Zoom link: https://berkeley.zoom.us/j/540757582
Abstract: The cloud has become the most common way to deliver commercial software, but it requires building products in a very different way from traditional software, which has not been heavily studied in research. I will explain some of these challenges based on my experience at Databricks, a startup that provides a data analytics platform as a service on AWS and Azure. Databricks manages millions of VMs per day to run data engineering and machine learning workloads using Apache Spark, TensorFlow, Python and other software for thousands of customers. Two main challenges arise in this context: (1) building a scalable and reliable control plane that can manage millions of VMs and (2) adapting the data processing software itself (e.g. Apache Spark) for an elastic cloud environment — for instance, autoscaling instead of assuming static clusters. These challenges are especially significant for data analytics workloads whose users constantly push boundaries in terms of scale (number of VMs used, data size, metadata size, number of concurrent users, etc). I’ll describe some of the common challenges that our services faced and some of the main ways that Databricks has extended open source analytics software for the cloud environment (e.g., implementing autoscaling for Apache Spark and designing an ACID storage layer on top of S3 in the Delta Lake project).

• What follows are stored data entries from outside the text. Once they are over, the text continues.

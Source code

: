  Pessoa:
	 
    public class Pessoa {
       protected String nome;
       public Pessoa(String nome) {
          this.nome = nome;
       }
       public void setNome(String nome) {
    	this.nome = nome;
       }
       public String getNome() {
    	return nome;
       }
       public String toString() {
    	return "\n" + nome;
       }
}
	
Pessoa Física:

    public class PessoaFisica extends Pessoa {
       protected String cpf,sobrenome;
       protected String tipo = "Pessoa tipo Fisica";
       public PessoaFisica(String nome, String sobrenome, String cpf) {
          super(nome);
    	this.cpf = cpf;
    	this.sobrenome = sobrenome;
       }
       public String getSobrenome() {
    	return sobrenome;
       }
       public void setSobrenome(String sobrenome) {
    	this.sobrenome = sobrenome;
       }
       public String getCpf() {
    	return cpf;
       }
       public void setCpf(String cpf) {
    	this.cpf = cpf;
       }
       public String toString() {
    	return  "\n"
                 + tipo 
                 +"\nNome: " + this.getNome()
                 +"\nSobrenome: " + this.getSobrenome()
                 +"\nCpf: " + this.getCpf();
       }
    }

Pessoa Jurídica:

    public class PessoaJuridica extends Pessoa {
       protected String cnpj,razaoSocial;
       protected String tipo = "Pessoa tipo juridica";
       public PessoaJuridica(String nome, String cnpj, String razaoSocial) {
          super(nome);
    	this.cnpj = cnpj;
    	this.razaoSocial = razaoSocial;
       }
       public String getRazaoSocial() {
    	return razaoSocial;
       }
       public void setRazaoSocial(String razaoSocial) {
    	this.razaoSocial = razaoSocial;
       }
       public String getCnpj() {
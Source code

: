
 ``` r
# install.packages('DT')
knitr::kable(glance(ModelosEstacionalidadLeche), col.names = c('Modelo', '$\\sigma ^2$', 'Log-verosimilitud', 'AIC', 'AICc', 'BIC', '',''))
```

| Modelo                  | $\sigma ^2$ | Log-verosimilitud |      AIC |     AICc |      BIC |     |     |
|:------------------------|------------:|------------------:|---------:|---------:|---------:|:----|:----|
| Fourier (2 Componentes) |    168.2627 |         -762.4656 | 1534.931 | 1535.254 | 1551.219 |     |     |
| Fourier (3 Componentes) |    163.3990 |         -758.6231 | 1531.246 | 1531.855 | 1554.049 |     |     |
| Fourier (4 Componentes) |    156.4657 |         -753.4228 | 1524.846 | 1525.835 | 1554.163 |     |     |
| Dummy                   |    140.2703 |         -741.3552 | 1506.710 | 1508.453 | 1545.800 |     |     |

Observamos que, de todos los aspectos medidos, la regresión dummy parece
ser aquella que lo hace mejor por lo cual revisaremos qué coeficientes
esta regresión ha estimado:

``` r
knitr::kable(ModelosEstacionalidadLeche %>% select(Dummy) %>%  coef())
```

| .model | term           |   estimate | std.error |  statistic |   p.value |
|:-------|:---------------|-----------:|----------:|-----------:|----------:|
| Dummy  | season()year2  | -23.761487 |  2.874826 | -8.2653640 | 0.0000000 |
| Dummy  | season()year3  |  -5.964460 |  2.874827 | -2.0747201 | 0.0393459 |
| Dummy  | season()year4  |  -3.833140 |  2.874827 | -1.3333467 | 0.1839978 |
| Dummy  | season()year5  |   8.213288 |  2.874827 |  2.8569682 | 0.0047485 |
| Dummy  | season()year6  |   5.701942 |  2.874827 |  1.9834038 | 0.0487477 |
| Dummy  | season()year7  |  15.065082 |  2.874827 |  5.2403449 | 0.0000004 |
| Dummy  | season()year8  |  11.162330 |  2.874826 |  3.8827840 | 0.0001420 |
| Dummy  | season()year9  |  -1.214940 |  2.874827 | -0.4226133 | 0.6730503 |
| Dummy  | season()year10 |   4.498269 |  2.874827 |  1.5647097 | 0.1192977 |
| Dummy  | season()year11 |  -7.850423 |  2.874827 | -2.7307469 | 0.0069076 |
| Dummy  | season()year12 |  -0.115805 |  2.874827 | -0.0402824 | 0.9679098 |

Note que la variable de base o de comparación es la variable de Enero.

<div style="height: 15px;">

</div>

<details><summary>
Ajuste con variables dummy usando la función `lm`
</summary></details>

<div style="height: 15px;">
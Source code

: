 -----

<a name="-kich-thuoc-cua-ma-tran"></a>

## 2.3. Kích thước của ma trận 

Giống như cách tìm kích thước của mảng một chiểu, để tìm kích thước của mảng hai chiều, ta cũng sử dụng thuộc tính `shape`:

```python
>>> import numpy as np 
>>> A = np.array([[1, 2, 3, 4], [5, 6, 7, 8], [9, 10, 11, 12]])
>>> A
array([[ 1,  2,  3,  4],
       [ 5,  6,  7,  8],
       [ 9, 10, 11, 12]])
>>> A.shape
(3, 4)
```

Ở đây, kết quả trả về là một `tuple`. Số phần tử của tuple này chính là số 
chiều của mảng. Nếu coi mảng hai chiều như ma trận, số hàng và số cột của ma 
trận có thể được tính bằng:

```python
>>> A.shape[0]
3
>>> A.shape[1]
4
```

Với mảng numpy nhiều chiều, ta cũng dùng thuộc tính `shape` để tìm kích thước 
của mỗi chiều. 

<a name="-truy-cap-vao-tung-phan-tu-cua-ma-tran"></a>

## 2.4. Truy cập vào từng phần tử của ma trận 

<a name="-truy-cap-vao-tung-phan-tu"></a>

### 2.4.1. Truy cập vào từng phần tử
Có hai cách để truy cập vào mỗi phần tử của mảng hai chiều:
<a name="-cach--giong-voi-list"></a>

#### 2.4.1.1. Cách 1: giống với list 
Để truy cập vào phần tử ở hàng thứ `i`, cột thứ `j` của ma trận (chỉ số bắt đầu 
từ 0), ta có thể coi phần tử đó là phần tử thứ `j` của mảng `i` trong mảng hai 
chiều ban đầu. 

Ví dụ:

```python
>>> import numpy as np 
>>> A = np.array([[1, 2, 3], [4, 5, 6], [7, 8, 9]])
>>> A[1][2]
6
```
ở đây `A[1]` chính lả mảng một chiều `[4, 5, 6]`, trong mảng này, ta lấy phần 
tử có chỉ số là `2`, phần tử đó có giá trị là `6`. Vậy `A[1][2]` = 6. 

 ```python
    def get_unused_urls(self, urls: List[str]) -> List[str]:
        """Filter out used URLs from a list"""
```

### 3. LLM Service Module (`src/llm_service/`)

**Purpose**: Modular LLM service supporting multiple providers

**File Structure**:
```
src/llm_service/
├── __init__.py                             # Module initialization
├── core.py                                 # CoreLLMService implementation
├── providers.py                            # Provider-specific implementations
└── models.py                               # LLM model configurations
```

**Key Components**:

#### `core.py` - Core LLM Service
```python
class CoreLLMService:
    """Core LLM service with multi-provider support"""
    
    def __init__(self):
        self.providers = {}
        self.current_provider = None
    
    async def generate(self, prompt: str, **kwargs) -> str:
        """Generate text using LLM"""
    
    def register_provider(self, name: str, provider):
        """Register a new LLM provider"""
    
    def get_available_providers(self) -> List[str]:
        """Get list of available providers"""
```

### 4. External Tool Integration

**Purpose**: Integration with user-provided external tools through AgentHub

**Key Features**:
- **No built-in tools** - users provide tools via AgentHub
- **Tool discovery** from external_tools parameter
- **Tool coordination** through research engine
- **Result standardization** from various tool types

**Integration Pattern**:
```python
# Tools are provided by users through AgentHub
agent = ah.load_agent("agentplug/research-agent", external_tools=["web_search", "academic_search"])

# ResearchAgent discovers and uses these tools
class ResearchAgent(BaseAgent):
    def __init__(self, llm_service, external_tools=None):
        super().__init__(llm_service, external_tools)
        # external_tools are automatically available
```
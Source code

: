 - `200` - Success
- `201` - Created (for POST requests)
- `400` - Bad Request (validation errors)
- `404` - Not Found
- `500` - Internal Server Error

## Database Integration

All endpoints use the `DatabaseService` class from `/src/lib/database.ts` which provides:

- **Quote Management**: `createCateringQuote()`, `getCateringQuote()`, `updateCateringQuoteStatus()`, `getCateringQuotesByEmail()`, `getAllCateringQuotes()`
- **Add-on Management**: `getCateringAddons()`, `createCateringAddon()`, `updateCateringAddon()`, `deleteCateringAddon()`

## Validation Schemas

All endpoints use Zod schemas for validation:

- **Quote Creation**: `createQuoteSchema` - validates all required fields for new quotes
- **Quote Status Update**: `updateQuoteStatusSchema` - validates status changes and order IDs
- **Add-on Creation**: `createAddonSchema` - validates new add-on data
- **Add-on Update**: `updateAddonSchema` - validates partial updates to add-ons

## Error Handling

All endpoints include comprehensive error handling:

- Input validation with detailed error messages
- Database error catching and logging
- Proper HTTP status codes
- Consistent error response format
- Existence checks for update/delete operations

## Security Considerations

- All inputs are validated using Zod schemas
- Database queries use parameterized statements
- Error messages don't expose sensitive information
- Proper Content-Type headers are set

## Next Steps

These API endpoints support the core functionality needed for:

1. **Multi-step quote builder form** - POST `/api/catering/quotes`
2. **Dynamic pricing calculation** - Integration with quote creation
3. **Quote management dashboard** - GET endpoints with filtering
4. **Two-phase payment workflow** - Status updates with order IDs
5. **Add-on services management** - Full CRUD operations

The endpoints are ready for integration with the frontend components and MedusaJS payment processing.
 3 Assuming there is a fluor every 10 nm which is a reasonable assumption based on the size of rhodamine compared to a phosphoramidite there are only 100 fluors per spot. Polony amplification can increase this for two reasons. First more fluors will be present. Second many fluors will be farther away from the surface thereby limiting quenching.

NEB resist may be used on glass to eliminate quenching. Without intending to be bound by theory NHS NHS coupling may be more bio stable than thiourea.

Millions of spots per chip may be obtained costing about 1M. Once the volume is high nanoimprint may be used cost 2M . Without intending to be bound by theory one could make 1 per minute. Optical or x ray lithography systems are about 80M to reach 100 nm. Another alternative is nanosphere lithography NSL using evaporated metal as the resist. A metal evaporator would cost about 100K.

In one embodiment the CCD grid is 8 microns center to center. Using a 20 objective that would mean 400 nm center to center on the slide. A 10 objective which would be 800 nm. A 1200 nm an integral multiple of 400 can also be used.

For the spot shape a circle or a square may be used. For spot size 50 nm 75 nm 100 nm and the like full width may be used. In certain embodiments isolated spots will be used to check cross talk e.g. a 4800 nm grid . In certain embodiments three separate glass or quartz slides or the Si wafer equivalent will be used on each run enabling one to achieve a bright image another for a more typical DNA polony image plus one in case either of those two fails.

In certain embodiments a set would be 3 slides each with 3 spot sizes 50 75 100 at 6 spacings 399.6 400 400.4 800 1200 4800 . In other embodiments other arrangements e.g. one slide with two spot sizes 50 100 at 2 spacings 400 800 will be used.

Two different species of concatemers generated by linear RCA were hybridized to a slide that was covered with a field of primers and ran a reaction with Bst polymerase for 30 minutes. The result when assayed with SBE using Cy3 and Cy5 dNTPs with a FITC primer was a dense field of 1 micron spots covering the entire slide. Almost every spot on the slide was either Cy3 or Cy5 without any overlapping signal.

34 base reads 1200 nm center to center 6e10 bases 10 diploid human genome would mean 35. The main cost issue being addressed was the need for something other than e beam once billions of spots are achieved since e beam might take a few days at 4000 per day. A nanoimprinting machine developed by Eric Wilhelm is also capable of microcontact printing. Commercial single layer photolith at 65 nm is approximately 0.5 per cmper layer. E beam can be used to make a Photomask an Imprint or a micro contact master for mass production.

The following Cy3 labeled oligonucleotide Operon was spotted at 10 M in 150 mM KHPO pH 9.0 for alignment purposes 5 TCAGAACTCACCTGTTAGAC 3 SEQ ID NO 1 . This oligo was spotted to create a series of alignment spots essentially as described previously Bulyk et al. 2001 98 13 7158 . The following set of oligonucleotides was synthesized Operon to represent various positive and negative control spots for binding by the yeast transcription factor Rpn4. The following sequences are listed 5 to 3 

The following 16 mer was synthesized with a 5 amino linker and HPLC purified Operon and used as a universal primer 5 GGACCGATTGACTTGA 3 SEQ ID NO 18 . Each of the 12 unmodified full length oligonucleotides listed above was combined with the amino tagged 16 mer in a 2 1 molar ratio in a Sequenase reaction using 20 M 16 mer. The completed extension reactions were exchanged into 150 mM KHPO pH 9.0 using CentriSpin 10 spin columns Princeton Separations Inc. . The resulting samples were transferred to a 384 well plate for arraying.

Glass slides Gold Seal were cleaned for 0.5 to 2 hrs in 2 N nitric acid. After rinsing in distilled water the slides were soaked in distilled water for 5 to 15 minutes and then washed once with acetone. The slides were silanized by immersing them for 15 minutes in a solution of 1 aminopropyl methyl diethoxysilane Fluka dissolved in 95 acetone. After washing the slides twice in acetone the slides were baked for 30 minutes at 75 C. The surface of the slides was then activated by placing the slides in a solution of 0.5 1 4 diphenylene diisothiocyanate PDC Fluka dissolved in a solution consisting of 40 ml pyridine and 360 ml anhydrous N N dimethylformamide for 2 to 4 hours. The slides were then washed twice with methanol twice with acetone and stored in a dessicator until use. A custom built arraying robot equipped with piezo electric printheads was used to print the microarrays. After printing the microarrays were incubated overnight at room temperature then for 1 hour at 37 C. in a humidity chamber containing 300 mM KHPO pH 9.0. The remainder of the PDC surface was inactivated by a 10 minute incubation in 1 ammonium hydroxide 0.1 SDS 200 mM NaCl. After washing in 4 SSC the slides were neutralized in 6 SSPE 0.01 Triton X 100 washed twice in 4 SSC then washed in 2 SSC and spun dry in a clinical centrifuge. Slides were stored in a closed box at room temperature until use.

Bio: Matei Zaharia is an Assistant Professor of Computer Science at Stanford University and Chief Technologist at Databricks. He started the Apache Spark project during his PhD at UC Berkeley in 2009, and has worked broadly on other cluster computing and analytics software, including Apache Mesos, Apache Hadoop and MLflow. Today, Matei is a PI in the Stanford DAWN Lab doing research on infrastructure for machine learning, and continues to work on data analytics systems at Databricks. Matei’s research was recognized through the 2014 ACM Doctoral Dissertation Award, an NSF CAREER Award, and the US Presidential Early Career Award for Scientists and Engineers (PECASE).